▶ [What is being asked]: Return an exact copy of the data, starting at its first line and ending at the line that contains "mit Gleichheit genau", minus any pictures.

▶ [Provided entries]:
'''
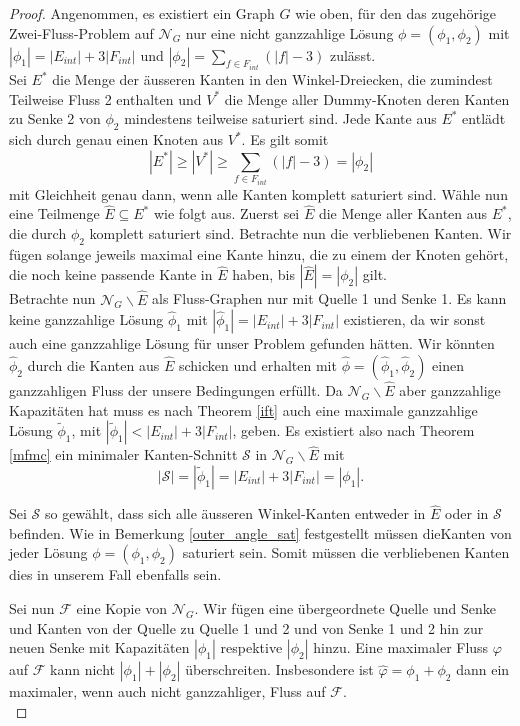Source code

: \begin{proof}
Angenommen, es existiert ein Graph $G$ wie oben, für den das zugehörige Zwei-Fluss-Problem auf $\mathcal{N}_G$ nur eine nicht ganzzahlige Lösung $\phi = (\phi_1,\phi_2)$ mit $|\phi_1| = |E_{int}| + 3|F_{int}|$ und $|\phi_2| = \sum_{f \in F_{int}}{(|f|-3)}$ zulässt.\\
Sei $E^*$ die Menge der äusseren Kanten in den Winkel-Dreiecken, die zumindest Teilweise Fluss 2 enthalten und $V^*$ die Menge aller Dummy-Knoten deren Kanten zu Senke 2 von $\phi_2$ mindestens teilweise saturiert sind. Jede Kante aus $E^*$ entlädt sich durch genau einen Knoten aus $V^*$. Es gilt somit
$$|E^*| \geq |V^*| \geq \sum_{f \in F_{int}}{(|f|-3)} = |\phi_2|$$ 
mit Gleichheit genau dann, wenn alle Kanten komplett saturiert sind. Wähle nun eine Teilmenge $\hat{E} \subseteq E^*$ wie folgt aus. Zuerst sei $\hat{E}$ die Menge aller Kanten aus $E^*$, die durch $\phi_2$ komplett saturiert sind. Betrachte nun die verbliebenen Kanten. Wir fügen solange jeweils maximal eine Kante hinzu, die zu einem der Knoten gehört, die noch keine passende Kante in $\hat{E}$ haben, bis $|\hat{E}| = |\phi_2|$ gilt.\\

Betrachte nun $\mathcal{N}_G\backslash \hat{E}$ als Fluss-Graphen nur mit Quelle 1 und Senke 1. Es kann keine ganzzahlige Lösung $\hat{\phi}_1$ mit $|\hat{\phi}_1| = |E_{int}| + 3|F_{int}|$ existieren, da wir sonst auch eine ganzzahlige Lösung für unser Problem gefunden hätten. Wir könnten $\hat{\phi}_2$ durch die Kanten aus $\hat{E}$ schicken und erhalten mit $\hat{\phi} = (\hat{\phi}_1,\hat{\phi}_2)$ einen ganzzahligen Fluss der unsere Bedingungen erfüllt. Da $\mathcal{N}_G\backslash \hat{E}$ aber ganzzahlige Kapazitäten hat muss es nach Theorem \ref{ift} auch eine maximale ganzzahlige Lösung $\tilde{\phi}_1$, mit $|\tilde{\phi}_1| < |E_{int}| + 3|F_{int}|$, geben. Es existiert also nach Theorem \ref{mfmc} ein minimaler Kanten-Schnitt $\mathcal{S}$ in $\mathcal{N}_G\backslash \hat{E}$ mit $$|\mathcal{S}| = |\tilde{\phi}_1| = |E_{int}| + 3|F_{int}| = |\phi_1|.$$

Sei $\mathcal{S}$ so gewählt, dass sich alle äusseren Winkel-Kanten entweder in $\hat{E}$ oder in $\mathcal{S}$ befinden. Wie in Bemerkung \ref{outer_angle_sat} festgestellt müssen dieKanten von jeder Lösung $\phi = (\phi_1,\phi_2)$ saturiert sein. Somit müssen die verbliebenen Kanten dies in unserem Fall ebenfalls sein.

Sei nun $\mathcal{F}$ eine Kopie von $\mathcal{N}_G$. Wir fügen eine übergeordnete Quelle und Senke und Kanten von der Quelle zu Quelle 1 und 2 und von Senke 1 und 2 hin zur neuen Senke mit Kapazitäten $|\phi_1|$ respektive $|\phi_2|$ hinzu. Eine maximaler Fluss $\varphi$ auf $\mathcal{F}$ kann nicht $|\phi_1| + |\phi_2|$ überschreiten. Insbesondere ist $ \hat{\varphi} = \phi_1 + \phi_2 $ dann ein maximaler, wenn auch nicht ganzzahliger, Fluss auf $\mathcal{F}$.\\


\end{proof}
'''
▶ [Task output]:
Source code

: \begin{proof}
Angenommen, es existiert ein Graph $G$ wie oben, für den das zugehörige Zwei-Fluss-Problem auf $\mathcal{N}_G$ nur eine nicht ganzzahlige Lösung $\phi = (\phi_1,\phi_2)$ mit $|\phi_1| = |E_{int}| + 3|F_{int}|$ und $|\phi_2| = \sum_{f \in F_{int}}{(|f|-3)}$ zulässt.\\
Sei $E^*$ die Menge der äusseren Kanten in den Winkel-Dreiecken, die zumindest Teilweise Fluss 2 enthalten und $V^*$ die Menge aller Dummy-Knoten deren Kanten zu Senke 2 von $\phi_2$ mindestens teilweise saturiert sind. Jede Kante aus $E^*$ entlädt sich durch genau einen Knoten aus $V^*$. Es gilt somit
$$|E^*| \geq |V^*| \geq \sum_{f \in F_{int}}{(|f|-3)} = |\phi_2|$$ 
mit Gleichheit genau dann, wenn alle Kanten komplett saturiert sind. Wähle nun eine Teilmenge $\hat{E} \subseteq E^*$ wie folgt aus. Zuerst sei $\hat{E}$ die Menge aller Kanten aus $E^*$, die durch $\phi_2$ komplett saturiert sind. Betrachte nun die verbliebenen Kanten. Wir fügen solange jeweils maximal eine Kante hinzu, die zu einem der Knoten gehört, die noch keine passende Kante in $\hat{E}$ haben, bis $|\hat{E}| = |\phi_2|$ gilt.\\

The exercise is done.